Add R validation for 4 survey-enabled estimators by igerber · Pull Request #276 · igerber/diff-diff

igerber · 2026-04-06T01:24:41Z

Summary

Add R benchmark script (benchmark_survey_estimators.R) generating golden JSON for 4 survey-enabled estimators: ImputationDiD, StackedDiD, SunAbraham, TripleDifference
Add Python tests consuming golden values (5 tests across 4 scenarios)
Document validation results in docs/benchmarks.rst with observed gaps and reproduction instructions

Methodology references (required if estimator / math changes)

N/A — no methodology changes. Tests validate existing survey weight propagation against R's survey::svyglm().

Validation

Tests added: tests/test_survey_estimator_validation.py (5 tests)
- S1: ImputationDiD control-only WLS regression (coef gap <1e-10, SE 0.00%)
- S1: ImputationDiD end-to-end smoke test (finite ATT/SE)
- S2: StackedDiD with Q-weight x survey weight composition (coef gap <1e-10, SE 0.77%)
- S3: SunAbraham IW-aggregated ATT (coef gap <1e-11, SE 0.00%)
- S4: TripleDifference three-way interaction DDD (coef gap <1e-10, SE 0.36%)
R golden values generated by Rscript benchmarks/R/benchmark_survey_estimators.R

Security / privacy

Confirm no secrets/PII in this PR: Yes

Generated with Claude Code

…kedDiD, SunAbraham, TripleDifference) Expand survey R-validation coverage from 4 to 8 estimators. Each target estimator reduces to a WLS regression under survey weights, validated against R's survey::svyglm(). Point estimates match to <1e-10; SEs within 0.77% (tightest observed gap). Deliverables: - R benchmark script generating golden JSON (4 scenarios, 2 DGPs) - Python tests consuming golden values (5 tests, 1.5% SE tolerance) - Documentation in docs/benchmarks.rst Co-Authored-By: Claude Opus 4.6 (1M context) <noreply@anthropic.com>

github-actions · 2026-04-06T01:31:24Z

Overall Assessment

⚠️ Needs changes

Executive Summary

Cross-checked the PR against docs/methodology/REGISTRY.md and the affected estimator implementations. I did not find an undocumented estimator-method mismatch in ImputationDiD, StackedDiD, SunAbraham, or TripleDifference.
The S2 StackedDiD SE gap is a disclosed benchmark-harness asymmetry: the R side drops FPC on stacked data, while the Python estimator keeps the re-resolved stacked survey design.
P1: the new R benchmark helper computes inference inline without the repo’s NaN-all-or-nothing guard, so a future zero or non-finite SE would serialize misleading benchmark inference values.
P3: several golden values generated by the benchmark are never asserted in Python, so the exercised coverage is narrower than the fixture/docs suggest.
I could not execute the new test module here because the review environment does not have pytest or pandas.

Methodology

Cross-check against the registry and estimator docstrings did not surface an undocumented deviation in the library estimators touched by this PR.

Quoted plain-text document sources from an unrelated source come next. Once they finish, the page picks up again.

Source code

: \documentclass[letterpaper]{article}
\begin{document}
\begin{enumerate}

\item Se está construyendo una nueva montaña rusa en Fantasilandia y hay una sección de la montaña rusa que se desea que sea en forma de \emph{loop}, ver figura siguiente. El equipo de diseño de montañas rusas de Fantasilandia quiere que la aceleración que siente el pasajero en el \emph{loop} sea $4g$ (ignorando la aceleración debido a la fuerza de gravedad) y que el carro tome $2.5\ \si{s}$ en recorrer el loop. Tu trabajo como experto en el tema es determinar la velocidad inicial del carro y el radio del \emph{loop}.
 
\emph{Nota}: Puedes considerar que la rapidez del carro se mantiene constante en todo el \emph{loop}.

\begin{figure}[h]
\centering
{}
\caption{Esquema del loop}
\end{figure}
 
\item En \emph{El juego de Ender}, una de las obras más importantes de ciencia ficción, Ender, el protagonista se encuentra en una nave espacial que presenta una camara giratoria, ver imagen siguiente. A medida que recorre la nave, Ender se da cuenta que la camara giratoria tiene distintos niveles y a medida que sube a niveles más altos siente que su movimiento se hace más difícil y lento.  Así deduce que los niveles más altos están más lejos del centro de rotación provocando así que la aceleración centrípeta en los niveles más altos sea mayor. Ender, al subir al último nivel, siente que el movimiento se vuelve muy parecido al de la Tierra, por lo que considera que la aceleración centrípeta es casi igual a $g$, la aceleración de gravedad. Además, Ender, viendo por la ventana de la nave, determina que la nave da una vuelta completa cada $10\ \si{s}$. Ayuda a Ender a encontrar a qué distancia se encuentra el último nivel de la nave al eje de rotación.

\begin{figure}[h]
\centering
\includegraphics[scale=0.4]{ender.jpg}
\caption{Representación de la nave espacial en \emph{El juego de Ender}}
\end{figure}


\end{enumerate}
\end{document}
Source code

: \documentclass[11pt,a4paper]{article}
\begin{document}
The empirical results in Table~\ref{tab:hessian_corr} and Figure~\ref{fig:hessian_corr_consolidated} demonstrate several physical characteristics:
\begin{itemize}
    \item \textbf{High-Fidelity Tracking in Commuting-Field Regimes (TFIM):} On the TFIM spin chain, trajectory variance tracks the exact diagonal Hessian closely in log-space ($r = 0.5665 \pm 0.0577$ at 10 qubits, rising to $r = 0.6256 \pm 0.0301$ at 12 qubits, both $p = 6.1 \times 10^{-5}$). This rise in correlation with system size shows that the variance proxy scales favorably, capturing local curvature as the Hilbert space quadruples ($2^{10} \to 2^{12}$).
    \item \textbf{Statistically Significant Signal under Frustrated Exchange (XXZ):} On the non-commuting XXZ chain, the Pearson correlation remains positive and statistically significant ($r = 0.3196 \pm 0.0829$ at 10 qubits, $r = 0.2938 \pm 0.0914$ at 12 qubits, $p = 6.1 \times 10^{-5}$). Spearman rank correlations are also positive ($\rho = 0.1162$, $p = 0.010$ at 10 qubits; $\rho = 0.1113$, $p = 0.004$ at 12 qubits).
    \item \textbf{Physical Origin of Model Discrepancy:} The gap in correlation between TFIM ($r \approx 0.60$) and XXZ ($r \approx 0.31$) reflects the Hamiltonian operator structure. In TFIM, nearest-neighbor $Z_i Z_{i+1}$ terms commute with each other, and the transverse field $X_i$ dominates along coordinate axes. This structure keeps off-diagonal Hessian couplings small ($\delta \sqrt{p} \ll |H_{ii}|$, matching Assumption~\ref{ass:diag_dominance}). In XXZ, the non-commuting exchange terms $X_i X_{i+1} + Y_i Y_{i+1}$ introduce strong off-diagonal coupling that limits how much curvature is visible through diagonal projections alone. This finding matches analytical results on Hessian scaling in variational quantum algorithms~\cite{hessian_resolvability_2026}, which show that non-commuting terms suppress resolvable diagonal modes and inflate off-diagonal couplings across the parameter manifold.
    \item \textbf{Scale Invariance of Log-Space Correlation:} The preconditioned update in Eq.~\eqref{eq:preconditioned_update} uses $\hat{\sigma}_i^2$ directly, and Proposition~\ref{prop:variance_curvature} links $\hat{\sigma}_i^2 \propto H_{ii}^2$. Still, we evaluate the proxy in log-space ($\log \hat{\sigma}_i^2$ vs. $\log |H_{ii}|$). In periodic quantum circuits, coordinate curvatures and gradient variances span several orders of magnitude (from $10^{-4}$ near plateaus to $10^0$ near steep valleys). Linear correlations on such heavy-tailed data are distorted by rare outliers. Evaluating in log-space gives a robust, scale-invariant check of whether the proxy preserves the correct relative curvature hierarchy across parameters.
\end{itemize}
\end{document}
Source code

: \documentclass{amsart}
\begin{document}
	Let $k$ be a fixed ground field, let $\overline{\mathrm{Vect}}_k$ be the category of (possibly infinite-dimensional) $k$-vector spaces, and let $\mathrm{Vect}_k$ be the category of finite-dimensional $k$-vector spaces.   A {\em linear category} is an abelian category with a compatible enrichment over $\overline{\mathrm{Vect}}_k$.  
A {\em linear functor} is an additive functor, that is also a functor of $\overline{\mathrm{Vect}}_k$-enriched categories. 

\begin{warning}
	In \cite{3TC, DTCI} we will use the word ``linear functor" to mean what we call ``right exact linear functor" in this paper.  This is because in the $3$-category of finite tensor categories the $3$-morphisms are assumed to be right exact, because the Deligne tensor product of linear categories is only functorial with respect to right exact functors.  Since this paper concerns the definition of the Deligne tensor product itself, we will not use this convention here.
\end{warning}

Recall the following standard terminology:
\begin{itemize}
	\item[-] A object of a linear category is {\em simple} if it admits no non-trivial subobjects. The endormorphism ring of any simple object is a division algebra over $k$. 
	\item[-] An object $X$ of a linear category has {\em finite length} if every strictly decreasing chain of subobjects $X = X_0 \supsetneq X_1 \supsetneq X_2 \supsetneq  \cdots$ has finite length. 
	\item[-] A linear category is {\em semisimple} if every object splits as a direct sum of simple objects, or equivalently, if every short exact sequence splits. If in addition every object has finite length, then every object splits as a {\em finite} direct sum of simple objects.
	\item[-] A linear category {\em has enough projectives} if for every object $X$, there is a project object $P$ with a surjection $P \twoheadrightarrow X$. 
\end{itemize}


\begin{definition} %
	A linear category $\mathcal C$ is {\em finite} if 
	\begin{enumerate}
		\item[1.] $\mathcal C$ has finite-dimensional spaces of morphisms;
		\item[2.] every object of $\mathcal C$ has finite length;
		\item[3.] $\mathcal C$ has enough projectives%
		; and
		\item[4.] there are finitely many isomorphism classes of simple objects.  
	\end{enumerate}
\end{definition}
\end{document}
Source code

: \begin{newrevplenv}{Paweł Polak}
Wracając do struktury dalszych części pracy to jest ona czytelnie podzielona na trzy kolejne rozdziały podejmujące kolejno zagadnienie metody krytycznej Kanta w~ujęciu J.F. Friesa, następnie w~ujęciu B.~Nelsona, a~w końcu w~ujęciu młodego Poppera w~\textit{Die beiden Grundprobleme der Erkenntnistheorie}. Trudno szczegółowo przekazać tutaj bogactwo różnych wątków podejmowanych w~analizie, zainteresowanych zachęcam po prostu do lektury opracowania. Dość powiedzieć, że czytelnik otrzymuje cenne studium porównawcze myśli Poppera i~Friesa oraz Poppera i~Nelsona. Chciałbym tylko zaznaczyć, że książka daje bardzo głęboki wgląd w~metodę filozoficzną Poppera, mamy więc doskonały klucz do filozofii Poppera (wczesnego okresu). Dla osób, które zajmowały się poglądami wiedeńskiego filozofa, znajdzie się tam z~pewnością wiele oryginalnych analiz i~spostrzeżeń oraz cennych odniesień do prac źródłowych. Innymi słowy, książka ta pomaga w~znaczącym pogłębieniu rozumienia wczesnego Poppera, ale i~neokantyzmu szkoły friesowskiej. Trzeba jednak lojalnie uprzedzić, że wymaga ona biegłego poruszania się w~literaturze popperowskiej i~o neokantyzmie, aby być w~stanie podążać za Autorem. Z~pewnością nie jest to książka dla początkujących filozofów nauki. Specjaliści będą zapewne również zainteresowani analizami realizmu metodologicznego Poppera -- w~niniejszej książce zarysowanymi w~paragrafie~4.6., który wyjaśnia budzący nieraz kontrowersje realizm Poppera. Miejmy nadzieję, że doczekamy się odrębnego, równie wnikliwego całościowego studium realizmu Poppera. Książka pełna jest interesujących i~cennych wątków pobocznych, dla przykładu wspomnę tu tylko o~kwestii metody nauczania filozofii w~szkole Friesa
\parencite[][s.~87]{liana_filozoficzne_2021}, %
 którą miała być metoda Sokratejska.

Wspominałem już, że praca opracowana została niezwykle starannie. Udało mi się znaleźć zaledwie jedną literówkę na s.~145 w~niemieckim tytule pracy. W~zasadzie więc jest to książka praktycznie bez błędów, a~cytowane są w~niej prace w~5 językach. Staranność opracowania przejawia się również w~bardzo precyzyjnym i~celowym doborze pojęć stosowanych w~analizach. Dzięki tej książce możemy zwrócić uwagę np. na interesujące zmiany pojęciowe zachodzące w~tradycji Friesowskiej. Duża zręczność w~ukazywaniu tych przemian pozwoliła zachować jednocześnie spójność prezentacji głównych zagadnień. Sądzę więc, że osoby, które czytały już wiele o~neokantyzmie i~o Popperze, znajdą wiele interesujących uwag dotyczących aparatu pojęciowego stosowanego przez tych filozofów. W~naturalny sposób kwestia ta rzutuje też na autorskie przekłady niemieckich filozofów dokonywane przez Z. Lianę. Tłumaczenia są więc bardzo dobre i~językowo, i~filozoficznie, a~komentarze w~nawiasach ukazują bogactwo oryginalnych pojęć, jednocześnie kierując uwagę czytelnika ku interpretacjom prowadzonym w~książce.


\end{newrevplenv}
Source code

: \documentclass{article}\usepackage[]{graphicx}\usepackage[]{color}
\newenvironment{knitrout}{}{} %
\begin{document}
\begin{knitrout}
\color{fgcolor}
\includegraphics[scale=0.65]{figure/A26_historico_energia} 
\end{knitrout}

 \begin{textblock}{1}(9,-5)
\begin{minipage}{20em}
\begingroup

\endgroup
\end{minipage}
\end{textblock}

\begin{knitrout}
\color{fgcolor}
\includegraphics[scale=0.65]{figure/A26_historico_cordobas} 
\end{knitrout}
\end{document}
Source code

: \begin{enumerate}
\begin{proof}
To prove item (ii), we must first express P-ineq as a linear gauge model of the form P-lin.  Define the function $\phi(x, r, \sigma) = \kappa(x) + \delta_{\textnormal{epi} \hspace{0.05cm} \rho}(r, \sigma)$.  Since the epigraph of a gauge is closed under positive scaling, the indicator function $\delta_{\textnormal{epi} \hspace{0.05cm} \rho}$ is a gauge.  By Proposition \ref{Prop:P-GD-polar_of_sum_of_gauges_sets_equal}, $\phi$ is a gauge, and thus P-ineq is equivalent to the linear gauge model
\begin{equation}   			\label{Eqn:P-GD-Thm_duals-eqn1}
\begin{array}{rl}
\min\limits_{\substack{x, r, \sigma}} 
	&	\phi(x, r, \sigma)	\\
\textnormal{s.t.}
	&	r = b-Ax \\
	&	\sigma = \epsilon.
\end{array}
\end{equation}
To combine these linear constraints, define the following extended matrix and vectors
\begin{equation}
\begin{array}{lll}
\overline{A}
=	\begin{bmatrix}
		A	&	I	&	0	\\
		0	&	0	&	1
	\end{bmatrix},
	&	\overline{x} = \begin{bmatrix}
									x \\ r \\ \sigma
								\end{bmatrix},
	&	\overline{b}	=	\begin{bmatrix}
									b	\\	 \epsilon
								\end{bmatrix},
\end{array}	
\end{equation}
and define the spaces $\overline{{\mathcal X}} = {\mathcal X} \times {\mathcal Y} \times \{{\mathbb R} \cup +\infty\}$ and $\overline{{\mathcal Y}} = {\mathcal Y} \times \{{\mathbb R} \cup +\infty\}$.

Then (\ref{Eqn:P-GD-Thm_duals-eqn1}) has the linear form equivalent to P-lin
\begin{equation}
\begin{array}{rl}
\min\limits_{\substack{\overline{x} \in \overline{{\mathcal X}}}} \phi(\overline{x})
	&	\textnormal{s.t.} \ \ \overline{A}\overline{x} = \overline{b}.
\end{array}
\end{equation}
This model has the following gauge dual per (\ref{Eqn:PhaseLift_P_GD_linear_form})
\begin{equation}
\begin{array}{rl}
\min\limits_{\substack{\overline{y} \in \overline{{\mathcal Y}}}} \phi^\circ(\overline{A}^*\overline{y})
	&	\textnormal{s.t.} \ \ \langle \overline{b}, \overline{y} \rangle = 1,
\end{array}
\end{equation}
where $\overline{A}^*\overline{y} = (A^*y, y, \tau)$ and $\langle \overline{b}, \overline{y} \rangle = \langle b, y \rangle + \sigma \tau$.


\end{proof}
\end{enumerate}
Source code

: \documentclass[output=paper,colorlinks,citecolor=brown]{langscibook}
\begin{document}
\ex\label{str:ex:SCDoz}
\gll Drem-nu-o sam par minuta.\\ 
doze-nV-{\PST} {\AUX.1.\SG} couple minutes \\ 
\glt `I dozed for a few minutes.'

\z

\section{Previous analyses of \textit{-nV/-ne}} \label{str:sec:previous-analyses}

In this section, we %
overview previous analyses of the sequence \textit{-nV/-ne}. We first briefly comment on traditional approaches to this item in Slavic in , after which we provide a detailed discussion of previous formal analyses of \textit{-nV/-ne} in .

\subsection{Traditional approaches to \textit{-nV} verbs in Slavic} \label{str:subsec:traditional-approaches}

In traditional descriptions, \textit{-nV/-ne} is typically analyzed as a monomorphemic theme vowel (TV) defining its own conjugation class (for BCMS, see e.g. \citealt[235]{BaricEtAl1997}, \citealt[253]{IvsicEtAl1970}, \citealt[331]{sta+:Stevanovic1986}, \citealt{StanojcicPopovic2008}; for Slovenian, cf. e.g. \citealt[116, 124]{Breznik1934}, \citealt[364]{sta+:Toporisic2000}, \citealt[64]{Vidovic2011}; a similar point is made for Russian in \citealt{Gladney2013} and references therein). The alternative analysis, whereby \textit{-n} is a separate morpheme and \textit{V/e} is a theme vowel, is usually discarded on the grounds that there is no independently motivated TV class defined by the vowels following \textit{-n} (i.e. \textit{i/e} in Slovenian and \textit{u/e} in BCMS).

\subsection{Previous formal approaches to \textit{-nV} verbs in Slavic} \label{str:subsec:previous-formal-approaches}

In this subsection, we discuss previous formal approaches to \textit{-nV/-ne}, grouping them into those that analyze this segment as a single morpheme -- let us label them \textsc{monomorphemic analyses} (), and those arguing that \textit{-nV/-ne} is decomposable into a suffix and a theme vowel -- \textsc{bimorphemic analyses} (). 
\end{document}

Severity: P1. Impact: benchmarks/R/benchmark_survey_estimators.R:L195-L211 introduces a new inline inference helper (t_stat <- att / se, manual CI construction). If a benchmark case ever yields se <= 0 or non-finite SE, this will emit misleading Inf or point-estimate inference instead of the project’s required all-or-nothing NaN behavior. Because tests/test_survey_estimator_validation.py:L304-L325 only checks S4 coefficient/SE, those bad inference fields would land silently in the committed golden file. Concrete fix: replace the helper with guarded inference generation that sets all derived inference fields to NaN whenever se is non-finite or <= 0, and then assert those fields in Python.
Severity: P3. Impact: docs/benchmarks.rst:L802-L806 correctly discloses that S2 omits FPC on the R side while the Python estimator keeps it on the stacked design. I do not count this as a defect because it is documented and confined to the benchmark harness. Concrete fix: none required.

Code Quality

No additional findings beyond the P1 inference helper above.

Performance

No findings.

Maintainability

No findings.

Tech Debt

No blocking tech-debt issue introduced in the library code. The coverage gap below is currently untracked in TODO.md.

Security

No findings.

Documentation/Tests

Severity: P3. Impact: the benchmark writes more golden inference data than the test module actually exercises: S2 event-study SEs at benchmarks/R/benchmark_survey_estimators.R:L385-L388 are not asserted by tests/test_survey_estimator_validation.py:L242-L254; S3 cohort SEs at benchmarks/R/benchmark_survey_estimators.R:L480-L483 are not asserted by tests/test_survey_estimator_validation.py:L286-L298; and S4 t_stat/CI fields at benchmarks/R/benchmark_survey_estimators.R:L591-L600 are not asserted by tests/test_survey_estimator_validation.py:L304-L325. That means the fixture/docs overstate what CI actually protects. Concrete fix: add assertions for the generated SE/inference fields, or remove the unused fields from the fixture/docs if they are intentionally out of scope.

Path to Approval

Replace the inline S4 inference math in benchmarks/R/benchmark_survey_estimators.R:L195-L211 with guarded NaN propagation for zero or non-finite SEs.
Extend tests/test_survey_estimator_validation.py:L304-L325 to assert the S4 inference fields generated by that helper (t_stat, CI, and df), so the benchmark cannot regress silently again.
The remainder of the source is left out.